What you return should match the records below exactly.

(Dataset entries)
+ + + +

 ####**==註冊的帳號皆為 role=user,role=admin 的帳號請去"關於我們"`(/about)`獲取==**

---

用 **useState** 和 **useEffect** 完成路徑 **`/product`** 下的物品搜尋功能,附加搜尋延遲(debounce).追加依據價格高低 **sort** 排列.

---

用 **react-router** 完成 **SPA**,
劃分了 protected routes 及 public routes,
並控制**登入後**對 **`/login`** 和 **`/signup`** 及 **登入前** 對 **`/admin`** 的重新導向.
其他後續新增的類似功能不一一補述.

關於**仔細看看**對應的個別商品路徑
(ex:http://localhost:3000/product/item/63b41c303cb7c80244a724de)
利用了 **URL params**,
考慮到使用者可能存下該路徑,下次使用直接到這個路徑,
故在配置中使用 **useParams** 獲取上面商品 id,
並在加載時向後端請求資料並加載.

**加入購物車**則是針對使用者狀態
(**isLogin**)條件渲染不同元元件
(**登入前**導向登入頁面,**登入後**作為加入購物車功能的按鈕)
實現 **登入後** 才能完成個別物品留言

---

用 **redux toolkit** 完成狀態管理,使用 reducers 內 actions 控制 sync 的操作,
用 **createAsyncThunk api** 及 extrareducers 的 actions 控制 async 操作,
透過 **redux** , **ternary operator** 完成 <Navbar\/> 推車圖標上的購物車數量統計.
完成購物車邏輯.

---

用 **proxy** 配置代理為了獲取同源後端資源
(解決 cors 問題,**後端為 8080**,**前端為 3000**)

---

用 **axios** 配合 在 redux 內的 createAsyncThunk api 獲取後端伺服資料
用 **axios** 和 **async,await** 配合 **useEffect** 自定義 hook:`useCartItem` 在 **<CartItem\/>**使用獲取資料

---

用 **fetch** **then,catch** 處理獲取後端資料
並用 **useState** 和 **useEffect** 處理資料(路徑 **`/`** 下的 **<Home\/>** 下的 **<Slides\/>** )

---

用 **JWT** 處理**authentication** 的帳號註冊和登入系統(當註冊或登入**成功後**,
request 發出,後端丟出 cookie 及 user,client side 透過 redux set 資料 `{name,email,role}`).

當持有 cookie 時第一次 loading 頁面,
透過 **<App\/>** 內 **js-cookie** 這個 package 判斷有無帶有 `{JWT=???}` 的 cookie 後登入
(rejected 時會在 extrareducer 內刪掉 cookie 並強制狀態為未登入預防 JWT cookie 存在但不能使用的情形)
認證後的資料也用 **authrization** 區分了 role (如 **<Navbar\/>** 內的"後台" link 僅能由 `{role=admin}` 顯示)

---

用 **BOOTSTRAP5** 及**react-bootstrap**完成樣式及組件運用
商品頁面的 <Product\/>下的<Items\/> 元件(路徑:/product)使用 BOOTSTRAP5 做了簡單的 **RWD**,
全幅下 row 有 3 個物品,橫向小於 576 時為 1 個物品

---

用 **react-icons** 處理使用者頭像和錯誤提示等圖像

+ + + +

## Exercise result
 ####**==註冊的帳號皆為 role=user,role=admin 的帳號請去"關於我們"`(/about)`獲取==**

---

用 **useState** 和 **useEffect** 完成路徑 **`/product`** 下的物品搜尋功能,附加搜尋延遲(debounce).追加依據價格高低 **sort** 排列.

---

用 **react-router** 完成 **SPA**,
劃分了 protected routes 及 public routes,
並控制**登入後**對 **`/login`** 和 **`/signup`** 及 **登入前** 對 **`/admin`** 的重新導向.
其他後續新增的類似功能不一一補述.

關於**仔細看看**對應的個別商品路徑
(ex:http://localhost:3000/product/item/63b41c303cb7c80244a724de)
利用了 **URL params**,
考慮到使用者可能存下該路徑,下次使用直接到這個路徑,
故在配置中使用 **useParams** 獲取上面商品 id,
並在加載時向後端請求資料並加載.

**加入購物車**則是針對使用者狀態
(**isLogin**)條件渲染不同元元件
(**登入前**導向登入頁面,**登入後**作為加入購物車功能的按鈕)
實現 **登入後** 才能完成個別物品留言

---

用 **redux toolkit** 完成狀態管理,使用 reducers 內 actions 控制 sync 的操作,
用 **createAsyncThunk api** 及 extrareducers 的 actions 控制 async 操作,
透過 **redux** , **ternary operator** 完成 <Navbar\/> 推車圖標上的購物車數量統計.
完成購物車邏輯.

---

用 **proxy** 配置代理為了獲取同源後端資源
(解決 cors 問題,**後端為 8080**,**前端為 3000**)

---

用 **axios** 配合 在 redux 內的 createAsyncThunk api 獲取後端伺服資料
用 **axios** 和 **async,await** 配合 **useEffect** 自定義 hook:`useCartItem` 在 **<CartItem\/>**使用獲取資料

---

用 **fetch** **then,catch** 處理獲取後端資料
並用 **useState** 和 **useEffect** 處理資料(路徑 **`/`** 下的 **<Home\/>** 下的 **<Slides\/>** )

---

用 **JWT** 處理**authentication** 的帳號註冊和登入系統(當註冊或登入**成功後**,
request 發出,後端丟出 cookie 及 user,client side 透過 redux set 資料 `{name,email,role}`).

當持有 cookie 時第一次 loading 頁面,
透過 **<App\/>** 內 **js-cookie** 這個 package 判斷有無帶有 `{JWT=???}` 的 cookie 後登入
(rejected 時會在 extrareducer 內刪掉 cookie 並強制狀態為未登入預防 JWT cookie 存在但不能使用的情形)
認證後的資料也用 **authrization** 區分了 role (如 **<Navbar\/>** 內的"後台" link 僅能由 `{role=admin}` 顯示)

---

用 **BOOTSTRAP5** 及**react-bootstrap**完成樣式及組件運用
商品頁面的 <Product\/>下的<Items\/> 元件(路徑:/product)使用 BOOTSTRAP5 做了簡單的 **RWD**,
全幅下 row 有 3 個物品,橫向小於 576 時為 1 個物品

---

用 **react-icons** 處理使用者頭像和錯誤提示等圖像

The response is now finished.